Markets would be mad to play a game of chicken with Trump now
Market speculators tend to express this kind of sentiment when share price performance is strong but risks to the global economy seem to point to the downside.
As major global stock markets break all-time highs, investors are fretting about what may happen on Aug 1 when Donald Trump reinstates the so-called reciprocal tariffs, which have been paused since April 9.
Recall that the US president was forced to hit pause to arrest an unfolding financial panic.
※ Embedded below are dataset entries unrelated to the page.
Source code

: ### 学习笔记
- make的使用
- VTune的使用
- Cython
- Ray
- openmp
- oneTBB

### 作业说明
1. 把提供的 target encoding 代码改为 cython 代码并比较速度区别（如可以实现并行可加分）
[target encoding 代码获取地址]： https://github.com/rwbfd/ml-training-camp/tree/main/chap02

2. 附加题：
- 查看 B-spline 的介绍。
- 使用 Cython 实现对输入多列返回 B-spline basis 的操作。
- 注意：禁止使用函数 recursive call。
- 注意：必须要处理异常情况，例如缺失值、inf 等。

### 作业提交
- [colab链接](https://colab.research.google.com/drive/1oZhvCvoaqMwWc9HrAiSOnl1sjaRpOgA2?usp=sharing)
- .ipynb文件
He sparked fears that the sky-high tariffs he had unveiled a week earlier would trigger an inflationary slump in the US and tip parts of the world economy into recession.
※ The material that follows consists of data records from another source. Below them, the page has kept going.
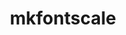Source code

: ---
title: "mkfontscale"
layout: cache
category: package
meta: {"versions": ["1.1.2"], "compilers": ["gcc@8.3.1", "gcc@9.3.0", "gcc@7.5.0", "gcc@7.3.1", "gcc@7.3.0"]}
spec_files: 
 - "mkfontscale@1.1.2%gcc@9.3.0 arch=linux-ubuntu20.04-ppc64le ^bzip2@1.0.8%gcc@9.3.0~debug~pic+shared arch=linux-ubuntu20.04-ppc64le ^freetype@2.10.4%gcc@9.3.0 arch=linux-ubuntu20.04-ppc64le ^libfontenc@1.1.3%gcc@9.3.0 arch=linux-ubuntu20.04-ppc64le ^libpng@1.2.57%gcc@9.3.0 arch=linux-ubuntu20.04-ppc64le ^xproto@7.0.31%gcc@9.3.0 arch=linux-ubuntu20.04-ppc64le ^zlib@1.2.11%gcc@9.3.0+optimize+pic+shared arch=linux-ubuntu20.04-ppc64le": spec-0.json
 - "mkfontscale@1.1.2%gcc@7.3.0 arch=linux-ubuntu18.04-x86_64 ^bzip2@1.0.8%gcc@7.3.0+shared arch=linux-ubuntu18.04-x86_64 ^freetype@2.10.1%gcc@7.3.0 arch=linux-ubuntu18.04-x86_64 ^libfontenc@1.1.3%gcc@7.3.0 arch=linux-ubuntu18.04-x86_64 ^libpng@1.6.37%gcc@7.3.0 arch=linux-ubuntu18.04-x86_64 ^zlib@1.2.11%gcc@7.3.0+optimize+pic+shared arch=linux-ubuntu18.04-x86_64": spec-1.json
 - "mkfontscale@1.1.2%gcc@7.5.0 arch=linux-ubuntu18.04-x86_64 ^bzip2@1.0.8%gcc@7.5.0~debug~pic+shared arch=linux-ubuntu18.04-x86_64 ^freetype@2.10.4%gcc@7.5.0 arch=linux-ubuntu18.04-x86_64 ^libfontenc@1.1.3%gcc@7.5.0 arch=linux-ubuntu18.04-x86_64 ^libpng@1.6.37%gcc@7.5.0 arch=linux-ubuntu18.04-x86_64 ^xproto@7.0.31%gcc@7.5.0 arch=linux-ubuntu18.04-x86_64 ^zlib@1.2.11%gcc@7.5.0+optimize+pic+shared arch=linux-ubuntu18.04-x86_64": spec-2.json
 - "mkfontscale@1.1.2%gcc@8.3.1 arch=linux-rhel8-ppc64le ^bzip2@1.0.8%gcc@8.3.1~debug~pic+shared arch=linux-rhel8-ppc64le ^freetype@2.10.4%gcc@8.3.1 arch=linux-rhel8-ppc64le ^libfontenc@1.1.3%gcc@8.3.1 arch=linux-rhel8-ppc64le ^libpng@1.6.37%gcc@8.3.1 arch=linux-rhel8-ppc64le ^xproto@7.0.31%gcc@8.3.1 arch=linux-rhel8-ppc64le ^zlib@1.2.11%gcc@8.3.1+optimize+pic+shared arch=linux-rhel8-ppc64le": spec-3.json
 - "mkfontscale@1.1.2%gcc@8.3.1 arch=linux-rhel8-x86_64 ^bzip2@1.0.8%gcc@8.3.1~debug~pic+shared arch=linux-rhel8-x86_64 ^freetype@2.10.4%gcc@8.3.1 arch=linux-rhel8-x86_64 ^libfontenc@1.1.3%gcc@8.3.1 arch=linux-rhel8-x86_64 ^libpng@1.6.37%gcc@8.3.1 arch=linux-rhel8-x86_64 ^xproto@7.0.31%gcc@8.3.1 arch=linux-rhel8-x86_64 ^zlib@1.2.11%gcc@8.3.1+optimize+pic+shared arch=linux-rhel8-x86_64": spec-4.json
 - "mkfontscale@1.1.2%gcc@7.3.0 arch=linux-rhel7-x86_64 ^bzip2@1.0.8%gcc@7.3.0+shared arch=linux-rhel7-x86_64 ^freetype@2.10.1%gcc@7.3.0 arch=linux-rhel7-x86_64 ^libfontenc@1.1.3%gcc@7.3.0 arch=linux-rhel7-x86_64 ^libpng@1.6.37%gcc@7.3.0 arch=linux-rhel7-x86_64 ^zlib@1.2.11%gcc@7.3.0+optimize+pic+shared arch=linux-rhel7-x86_64": spec-5.json
 - "mkfontscale@1.1.2%gcc@9.3.0 arch=linux-rhel7-ppc64le ^bzip2@1.0.8%gcc@9.3.0~debug~pic+shared arch=linux-rhel7-ppc64le ^freetype@2.10.4%gcc@9.3.0 arch=linux-rhel7-ppc64le ^libfontenc@1.1.3%gcc@9.3.0 arch=linux-rhel7-ppc64le ^libpng@1.6.37%gcc@9.3.0 arch=linux-rhel7-ppc64le ^xproto@7.0.31%gcc@9.3.0 arch=linux-rhel7-ppc64le ^zlib@1.2.11%gcc@9.3.0+optimize+pic+shared arch=linux-rhel7-ppc64le": spec-6.json
 - "mkfontscale@1.1.2%gcc@9.3.0 arch=linux-ubuntu20.04-ppc64le ^bzip2@1.0.8%gcc@9.3.0~debug~pic+shared arch=linux-ubuntu20.04-ppc64le ^freetype@2.10.4%gcc@9.3.0 arch=linux-ubuntu20.04-ppc64le ^libfontenc@1.1.3%gcc@9.3.0 arch=linux-ubuntu20.04-ppc64le ^libpng@1.6.37%gcc@9.3.0 arch=linux-ubuntu20.04-ppc64le ^xproto@7.0.31%gcc@9.3.0 arch=linux-ubuntu20.04-ppc64le ^zlib@1.2.11%gcc@9.3.0+optimize+pic+shared arch=linux-ubuntu20.04-ppc64le": spec-7.json
 - "mkfontscale@1.1.2%gcc@9.3.0 arch=linux-rhel7-x86_64 ^bzip2@1.0.8%gcc@9.3.0~debug~pic+shared arch=linux-rhel7-x86_64 ^freetype@2.10.4%gcc@9.3.0 arch=linux-rhel7-x86_64 ^libfontenc@1.1.3%gcc@9.3.0 arch=linux-rhel7-x86_64 ^libpng@1.6.37%gcc@9.3.0 arch=linux-rhel7-x86_64 ^xproto@7.0.31%gcc@9.3.0 arch=linux-rhel7-x86_64 ^zlib@1.2.11%gcc@9.3.0+optimize+pic+shared arch=linux-rhel7-x86_64": spec-8.json
 - "mkfontscale@1.1.2%gcc@7.3.0 arch=linux-centos7-x86_64 ^bzip2@1.0.8%gcc@7.3.0+shared arch=linux-centos7-x86_64 ^freetype@2.10.1%gcc@7.3.0 arch=linux-centos7-x86_64 ^libfontenc@1.1.3%gcc@7.3.0 arch=linux-centos7-x86_64 ^libpng@1.6.37%gcc@7.3.0 arch=linux-centos7-x86_64 ^zlib@1.2.11%gcc@7.3.0+optimize+pic+shared arch=linux-centos7-x86_64": spec-9.json
 - "mkfontscale@1.1.2%gcc@9.3.0 arch=linux-ubuntu20.04-x86_64 ^bzip2@1.0.8%gcc@9.3.0~debug~pic+shared arch=linux-ubuntu20.04-x86_64 ^freetype@2.10.4%gcc@9.3.0 arch=linux-ubuntu20.04-x86_64 ^libfontenc@1.1.3%gcc@9.3.0 arch=linux-ubuntu20.04-x86_64 ^libpng@1.2.57%gcc@9.3.0 arch=linux-ubuntu20.04-x86_64 ^xproto@7.0.31%gcc@9.3.0 arch=linux-ubuntu20.04-x86_64 ^zlib@1.2.11%gcc@9.3.0+optimize+pic+shared arch=linux-ubuntu20.04-x86_64": spec-10.json
 - "mkfontscale@1.1.2%gcc@9.3.0 arch=linux-ubuntu20.04-x86_64 ^bzip2@1.0.8%gcc@9.3.0~debug~pic+shared arch=linux-ubuntu20.04-x86_64 ^freetype@2.10.4%gcc@9.3.0 arch=linux-ubuntu20.04-x86_64 ^libfontenc@1.1.3%gcc@9.3.0 arch=linux-ubuntu20.04-x86_64 ^libpng@1.6.37%gcc@9.3.0 arch=linux-ubuntu20.04-x86_64 ^xproto@7.0.31%gcc@9.3.0 arch=linux-ubuntu20.04-x86_64 ^zlib@1.2.11%gcc@9.3.0+optimize+pic+shared arch=linux-ubuntu20.04-x86_64": spec-11.json
 - "mkfontscale@1.1.2%gcc@7.3.1 arch=linux-amzn2-x86_64 ^bzip2@1.0.8%gcc@7.3.1+shared arch=linux-amzn2-x86_64 ^freetype@2.10.1%gcc@7.3.1 arch=linux-amzn2-x86_64 ^libfontenc@1.1.3%gcc@7.3.1 arch=linux-amzn2-x86_64 ^libpng@1.6.37%gcc@7.3.1 arch=linux-amzn2-x86_64 ^xproto@7.0.31%gcc@7.3.1 arch=linux-amzn2-x86_64 ^zlib@1.2.11%gcc@7.3.1+optimize+pic+shared arch=linux-amzn2-x86_64": spec-12.json
 - "mkfontscale@1.1.2%gcc@7.3.1 arch=linux-amzn2-x86_64 ^bzip2@1.0.8%gcc@7.3.1+shared arch=linux-amzn2-x86_64 ^freetype@2.10.4%gcc@7.3.1 arch=linux-amzn2-x86_64 ^libfontenc@1.1.3%gcc@7.3.1 arch=linux-amzn2-x86_64 ^libpng@1.6.37%gcc@7.3.1 arch=linux-amzn2-x86_64 ^xproto@7.0.31%gcc@7.3.1 arch=linux-amzn2-x86_64 ^zlib@1.2.11%gcc@7.3.1+optimize+pic+shared arch=linux-amzn2-x86_64": spec-13.json
 - "mkfontscale@1.1.2%gcc@7.3.0 arch=linux-rhel8-x86_64 ^bzip2@1.0.8%gcc@7.3.0+shared arch=linux-rhel8-x86_64 ^freetype@2.10.1%gcc@7.3.0 arch=linux-rhel8-x86_64 ^libfontenc@1.1.3%gcc@7.3.0 arch=linux-rhel8-x86_64 ^libpng@1.6.37%gcc@7.3.0 arch=linux-rhel8-x86_64 ^zlib@1.2.11%gcc@7.3.0+optimize+pic+shared arch=linux-rhel8-x86_64": spec-14.json
 - "mkfontscale@1.1.2%gcc@9.3.0 arch=cray-cnl7-haswell ^bzip2@1.0.8%gcc@9.3.0~debug~pic+shared arch=cray-cnl7-haswell ^freetype@2.10.4%gcc@9.3.0 arch=cray-cnl7-haswell ^libfontenc@1.1.3%gcc@9.3.0 arch=cray-cnl7-haswell ^libpng@1.6.37%gcc@9.3.0 arch=cray-cnl7-haswell ^xproto@7.0.31%gcc@9.3.0 arch=cray-cnl7-haswell ^zlib@1.2.11%gcc@9.3.0+optimize+pic+shared arch=cray-cnl7-haswell": spec-15.json
 - "mkfontscale@1.1.2%gcc@7.5.0 arch=linux-ubuntu18.04-ppc64le ^bzip2@1.0.8%gcc@7.5.0~debug~pic+shared arch=linux-ubuntu18.04-ppc64le ^freetype@2.10.4%gcc@7.5.0 arch=linux-ubuntu18.04-ppc64le ^libfontenc@1.1.3%gcc@7.5.0 arch=linux-ubuntu18.04-ppc64le ^libpng@1.6.37%gcc@7.5.0 arch=linux-ubuntu18.04-ppc64le ^xproto@7.0.31%gcc@7.5.0 arch=linux-ubuntu18.04-ppc64le ^zlib@1.2.11%gcc@7.5.0+optimize+pic+shared arch=linux-ubuntu18.04-ppc64le": spec-16.json
 - "mkfontscale@1.1.2%gcc@7.3.0 arch=linux-centos8-x86_64 ^bzip2@1.0.8%gcc@7.3.0+shared arch=linux-centos8-x86_64 ^freetype@2.10.1%gcc@7.3.0 arch=linux-centos8-x86_64 ^libfontenc@1.1.3%gcc@7.3.0 arch=linux-centos8-x86_64 ^libpng@1.6.37%gcc@7.3.0 arch=linux-centos8-x86_64 ^zlib@1.2.11%gcc@7.3.0+optimize+pic+shared arch=linux-centos8-x86_64": spec-17.json

---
In the week following the tariff announcement, the Dow Jones Global Index fell 11pc. Since then, however, stocks have enjoyed a precipitous rise. Now, unlike in April, when sudden tariffs jarred risk appetites, market participants are sanguine about their return.
Some market makers talk of a Taco trade – an acronym for 'Trump always chickens out'. They bet that the president will not have the stomach to risk another painful market correction and will kick the can down the road again.
After all, the initial 90-day pause should have ended on July 8 but was extended to Aug 1. Trump has built a reputation as a strongman leader who is willing to take big risks. Inviting him to play a game of chicken seems too much like an opportunity that he will welcome in order to prove his mettle once again.
The reason for the market rally, more likely, is much more banal and relates to more fundamental developments.
First, now that the initial surprise has worn off and thanks to the pauses, businesses and consumers have had time to adjust supply chains, shift inventories, and spread out the costs.
Second, because the US has struck deals with a few major economies, the threat of a full-blown tit-for-tat global trade war has been contained. The UK and Japan agreements are a positive signal for the difficult ongoing negotiations with the EU, Canada, and Mexico, which together account for almost half of all US imports.
Third, the all-important US–China talk s are running on a separate schedule. After the dramatic escalation in March and April, which amounted to a de facto trade embargo after the baseline US tariff on Chinese goods peaked at 145pc, both sides agreed a 90-day pause in Geneva on May 12.
US tariffs are temporarily set at 55pc, while China applies tariffs of 10pc on US imports. Scott Bessent, the US treasury secretary has signalled that the deadline on the US–China talks will likely be extended beyond the Aug 12 deadline.
The Yale Budget Lab calculated that the average effective US tariff was 22.5pc on April 7 – the highest since 1909.
Once all current and likely deals are accounted for, the eventual average-weighted US tariff will still be the highest it has been in more than a century and little different from the one that Trump announced on 'liberation day'.
In its latest update on July 23, which incorporates Trump's deal with Japan (this reduced the baseline tariff from a threatened 25pc to a still-high 15pc), the average weighted tariff was 20.2pc.
But US imports are only worth about 3pc of global GDP, and Polymarket odds of a US recession in 2025 have dropped from 65pc in April to 20pc at present.
With more time to adjust and with less uncertainty, the dislocations associated with US protectionism have become more manageable.
Greater clarity over US trade policy has allowed a host of broader and less prominent positive themes to play a greater role in shaping expectations in financial markets.
They include the fading Russian energy shock in Europe, the global demand boost coming from the lagged impact of interest rate cuts by major central banks, the massive defence-and-infrastructure-oriented fiscal expansions in Europe and China, and further tax cuts in the US.
In a world where one or two big risks dominate headlines, individual investors can often struggle to see a way through the fog. But prices in markets, which reflect collective fundamentals and the implicit wisdom of the crowd, can tell a different story.
Global equities consistently provide a reliable leading indicator for global trade and production. In uncertain times, the market is often the best economist.
For instance, in late 2020, as major economies locked down for the upcoming Covid-19 winter wave and economists – including myself – warned that it could take the global economy years to recover from the unfolding mega-recession, global equities hitting all-time highs proved to be the signal for the V-shaped recovery that subsequently took place in 2021.
Then, as now, the market's collective wisdom offers valuable clues for those willing to pay attention.